The grassy plains, cornfields and mountainous regions of the USA were once the terrain of the American lion, a long-extinct predator that was closely related to – and much larger than – today’s big cats. It was one of the biggest cats to ever live, outpacing even the giant Siberian tigers of Asia and the famed sabertooth cat.
Thanks to an abundant number of fossils uncovered in the La Brea Tar Pits in Los Angeles, scientists have been able to reconstruct Panthera atrox; better known as the American lion. They’ve been able to study more than 100 specimens from that location alone.
The animals were between 5 and 8 feet long from head to tail, and stood nearly four feet tall at the shoulder. Scientists estimate that males weighed, on average, 564 pounds, though the largest specimen analyzed likely clocked in closer to 774 pounds.
The carnivores were so big, no other animal on the plains stood a chance. They were large enough to take down prey as large as a bison, which is today the largest terrestrial animal in North America.
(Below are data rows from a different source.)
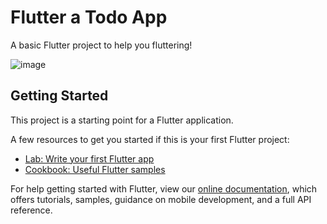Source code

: # Flutter a Todo App

A basic Flutter project to help you fluttering!

![image](https://user-images.githubusercontent.com/7344292/125515698-d4adb45d-d10c-446b-9dd7-49273da2bf17.png)


## Getting Started

This project is a starting point for a Flutter application.

A few resources to get you started if this is your first Flutter project:

- [Lab: Write your first Flutter app](https://flutter.dev/docs/get-started/codelab)
- [Cookbook: Useful Flutter samples](https://flutter.dev/docs/cookbook)

For help getting started with Flutter, view our
[online documentation](https://flutter.dev/docs), which offers tutorials,
samples, guidance on mobile development, and a full API reference.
The first American lion fossil was discovered in Mississippi in 1853 by naturalist Joseph Leidy. He found a large lower jaw bone, and named the species Felix atrox, or “cruel cat.” It was later renamed Panthera, which scientists now believe may be a more accurate moniker.
Though paleontologists initially believed the American lion was most closely related to modern lions and tigers, further study and comparisons suggest the cat may have been closer to our modern pantherine cat species; not a lion at all, but a very, very big jaguar.
Fossils have also been found in Texas, Idaho, Nevada, Nebraska, Wyoming and Northern Florida. It’s assumed the lions roamed from Alaska to Peru, and even existed outside the Americas. Cro-Magnon people in France painted potraits of lions on cave walls around 30,000 years ago, just a few thousand years before the last American lions – along with many of the world’s other large mammals – became extinct.